# Going on vacation for two weeks...how do I feed my fish?



## InvertedVantage (Aug 23, 2011)

Hi all. I'm going home for the holidays and, being a college student, all my friends are too. Does anyone have any suggestions on how to feed my fish for the two weeks I'll be gone? Thank you!

EDIT: Before it gets mentioned, I can't take them home with me. I live in the tropics and I'm currently attending school in upstate NY. I doubt the TSA, in all their wisdom, will let me get around their 3 ounces of liquid rules. 


Thanks for any help, it's much appreciated.


----------



## Kytkattin (May 15, 2011)

How big is the tank? That is actually more important than food. If it is anything smaller than 5 gallons (or 5 gallons without a filter) you will need to just take the tank with you. 

Do you only have a betta, or do you have other fish? Bettas can go at least 2 weeks without food, but many other species cannot.


----------



## InvertedVantage (Aug 23, 2011)

I only have a betta, and the tank is a five gallon with a small heater pad, a single decorative plant, and a decorative jar with no gravel. 

I've been meaning to get to the pet store to get more stuff for it (just in general, I think he's getting kind of bored of it), and I have two weeks to do that if I need to get anything else.


----------



## Kytkattin (May 15, 2011)

Is the tank filtered? If so, how long has the filter been running? As long as it is filtered, it should actually be fine. Just do a 50% before you go, and again as soon as you get back. If it does not have a filter, you don't have enough time to set up a cycle, and I am just not sure if the water will be okay for that long.

If you do go to the store, don't waste your money on the feeder pyramids, or even an automatic feeder. The former pollutes the water, and the feeders tend to do that or worse. Very unreliable.


----------



## InvertedVantage (Aug 23, 2011)

I've left the tank before for two weeks without changing the water (usually it's every week but sometimes things get in the way), I'm not so worried about that; I didn't notice any issues by the time I switched the water. It's the feeding that has me concerned.


----------



## 1fish2fish (Sep 10, 2009)

There are automatic feeders you can get. I don't know how well this one works but it might be worth a try..
http://www.amazon.com/Zoo-Med-BettaMatic-Automatic-Feeder/dp/B0049U45K8

Normally I would recommend not feeding your betta while you are gone but 2 weeks is a long time and very hard on your fish. So what I suggest is doing a 100% water change the day you leave (don't feed this day) set up the automatic feeder to just expel one or two pellets a day and change the water as soon as you get home.

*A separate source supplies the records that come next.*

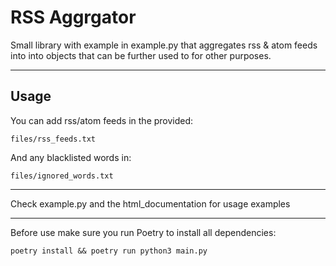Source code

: <h1> RSS Aggrgator</h1>
Small library with example in example.py that aggregates rss & atom feeds into into objects that can be further used to for other purposes. 

<hr>
<h2>Usage</h2>
You can add rss/atom feeds in the provided:

`files/rss_feeds.txt`

And any blacklisted words in:

`files/ignored_words.txt`

<hr>
Check example.py and the html_documentation for usage examples
<hr>
Before use make sure you run Poetry to install all dependencies:

`poetry install && poetry run python3 main.py`
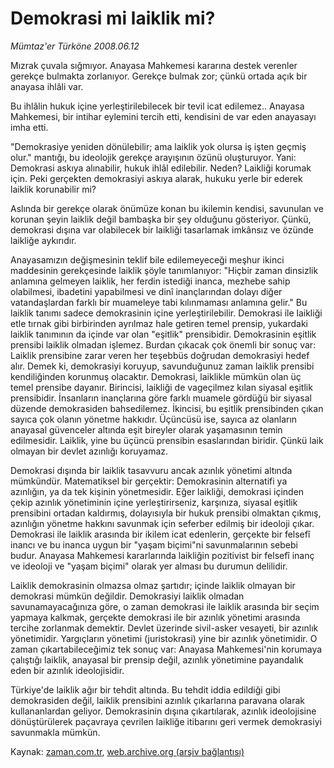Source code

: # Demokrasi mi laiklik mi?

*Mümtaz'er Türköne 2008.06.12*

<tr><td class="metin" colspan="2" style="padding-top: 20px; padding-left: 5px; padding-right: 10px;">Mızrak çuvala sığmıyor.  Anayasa Mahkemesi kararına destek verenler gerekçe bulmakta zorlanıyor. Gerekçe bulmak zor; çünkü ortada açık bir anayasa ihlâli var.</td></tr><tr><td class="metin" colspan="2" style="padding-top: 20px; padding-left: 5px; padding-right: 10px;"><p>Bu ihlâlin hukuk içine yerleştirilebilecek bir tevil icat edilemez.. Anayasa Mahkemesi, bir intihar eylemini tercih etti, kendisini de var eden anayasayı imha etti. 
<p>"Demokrasiye yeniden dönülebilir; ama laiklik yok olursa iş işten geçmiş olur." mantığı, bu ideolojik gerekçe arayışının özünü oluşturuyor. Yani: Demokrasi askıya alınabilir, hukuk ihlâl edilebilir. Neden? Laikliği korumak için. Peki gerçekten demokrasiyi askıya alarak, hukuku yerle bir ederek laiklik korunabilir mi?
<p>Aslında bir gerekçe olarak önümüze konan bu ikilemin kendisi, savunulan ve korunan şeyin laiklik değil bambaşka bir şey olduğunu gösteriyor. Çünkü, demokrasi dışına var olabilecek bir laikliği tasarlamak imkânsız ve özünde laikliğe aykırıdır. 
<p>Anayasamızın değişmesinin teklif bile edilemeyeceği meşhur ikinci maddesinin gerekçesinde laiklik şöyle tanımlanıyor: "Hiçbir zaman dinsizlik anlamına gelmeyen laiklik, her ferdin istediği inanca, mezhebe sahip olabilmesi, ibadetini yapabilmesi ve dinî inançlarından dolayı diğer vatandaşlardan farklı bir muameleye tabi kılınmaması anlamına gelir." Bu laiklik tanımı sadece demokrasinin içine yerleştirilebilir. Demokrasi ile laikliği etle tırnak gibi birbirinden ayrılmaz hale getiren temel prensip, yukardaki laiklik tanımının da içinde var olan "eşitlik" prensibidir. Demokrasinin eşitlik prensibi laiklik olmadan işlemez. Burdan çıkacak çok önemli bir sonuç var: Laiklik prensibine zarar veren her teşebbüs doğrudan demokrasiyi hedef alır. Demek ki, demokrasiyi koruyup, savunduğunuz zaman laiklik prensibi kendiliğinden korunmuş olacaktır. Demokrasi, laiklikle mümkün olan üç temel prensibe dayanır. Birincisi, laikliği de vageçilmez kılan siyasal eşitlik prensibidir. İnsanların inançlarına göre farklı muamele gördüğü bir siyasal düzende demokrasiden bahsedilemez. İkincisi, bu eşitlik prensibinden çıkan sayıca çok olanın yönetme hakkıdır. Üçüncüsü ise, sayıca az olanların anayasal güvenceler altında eşit bireyler olarak yaşamasının temin edilmesidir. Laiklik, yine bu üçüncü prensibin esaslarından biridir. Çünkü laik olmayan bir devlet azınlığı koruyamaz.
<p>Demokrasi dışında bir laiklik tasavvuru ancak azınlık yönetimi altında mümkündür. Matematiksel bir gerçektir: Demokrasinin alternatifi ya azınlığın, ya da tek kişinin yönetmesidir. Eğer laikliği, demokrasi içinden çekip azınlık yönetiminin içine yerleştirirseniz, karşınıza, siyasal eşitlik prensibini ortadan kaldırmış, dolayısıyla bir hukuk prensibi olmaktan çıkmış, azınlığın yönetme hakkını savunmak için seferber edilmiş bir ideoloji çıkar. Demokrasi ile laiklik arasında bir ikilem icat edenlerin, gerçekte bir felsefî inancı ve bu inanca uygun bir "yaşam biçimi"ni savunmalarının sebebi budur. Anayasa Mahkemesi kararlarında laikliğin pozitivist bir felsefî inanç ve ideoloji ve "yaşam biçimi" olarak yer alması bu durumun delilidir.
<p>Laiklik demokrasinin olmazsa olmaz şartıdır; içinde laiklik olmayan bir demokrasi mümkün değildir. Demokrasiyi laiklik olmadan savunamayacağınıza göre, o zaman demokrasi ile laiklik arasında bir seçim yapmaya kalkmak, gerçekte demokrasi ile bir azınlık yönetimi arasında tercihe zorlanmak demektir. Devlet üzerinde sivil-asker vesayeti, bir azınlık yönetimidir. Yargıçların yönetimi (juristokrasi) yine bir azınlık yönetimidir. O zaman çıkartabileceğimiz tek sonuç var: Anayasa Mahkemesi'nin korumaya çalıştığı laiklik, anayasal bir prensip değil, azınlık yönetimine payandalık eden bir azınlık ideolojisidir.
<p>Türkiye'de laiklik ağır bir tehdit altında. Bu tehdit iddia edildiği gibi demokrasiden değil, laiklik prensibini azınlık çıkarlarına paravana olarak kullananlardan geliyor. Demokrasinin dışına çıkartılarak, azınlık ideolojisine dönüştürülerek paçavraya çevrilen laikliğe itibarını geri vermek demokrasiyi savunmakla mümkün. <br/></p></p></p></p></p></p></p></td></tr>

Kaynak: [zaman.com.tr](http://zaman.com.tr/yazar.do?yazino=701106), [web.archive.org (arşiv bağlantısı)](http://web.archive.org/web/20080805021540/http://www.zaman.com.tr:80/yazar.do?yazino=701106)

It's not an ideal situation but I think it will work.

Edit.. This one is more expensive but has MUCH better reviews. http://www.amazon.com/Everyday-Feeder-Programmable-Automatic-Dispenser/dp/B001F2117I


----------



## InvertedVantage (Aug 23, 2011)

Thanks for the advice. I'll look into automatic feeders. I'm going to ask some roommates of friends to see if they might be willing, but I'd like to have a backup plan just in case.


----------



## Kytkattin (May 15, 2011)

Ghost shrimp might work. Though if he is in good health, he should be fine for 2 weeks. I have left my fish for almost that long, and one is quite old. They are tougher than we give them credit. 

Honestly, I have never heard any good things about automatic feeders. They tend to mold, overfeed, or both! IMO, you are more likely to come back to a dead fish from that, than just a hungry one. Plus if he isn't eating the water quality will stay higher.


----------



## EvilVOG (Nov 23, 2011)

anyone have an opinion of the gel vacation feeders out there?


----------



## Myates (Aug 2, 2011)

Sometimes those automatic feeders end up dumping all of the food in at once.. too many horror stories here on the forums about them.. but as 1fish said.. 2 weeks is a risk. 
If you have a few bucks to spare- can buy a small or medium kritter keeper from PetCo for less then $10 and just take him with you  
Otherwise, I would see if a friend could feed him a few times while you are away, making sure they know exactly how much to feed. 
As mentioned before, do a 100% the day before you leave, and when you come back, because 2 weeks is a long time to go without a water change.

As for the gel ones.. I wouldn't trust them.. just like the pyramid feeders and such, they may pollute the water too much, especially a smaller tank.


----------



## Kytkattin (May 15, 2011)

Plus as someone who tries to eat naturally and feed my fish the same, the idea of the gel stuff is terrifying. If it doesn't decay, what does it do in the body?!?


----------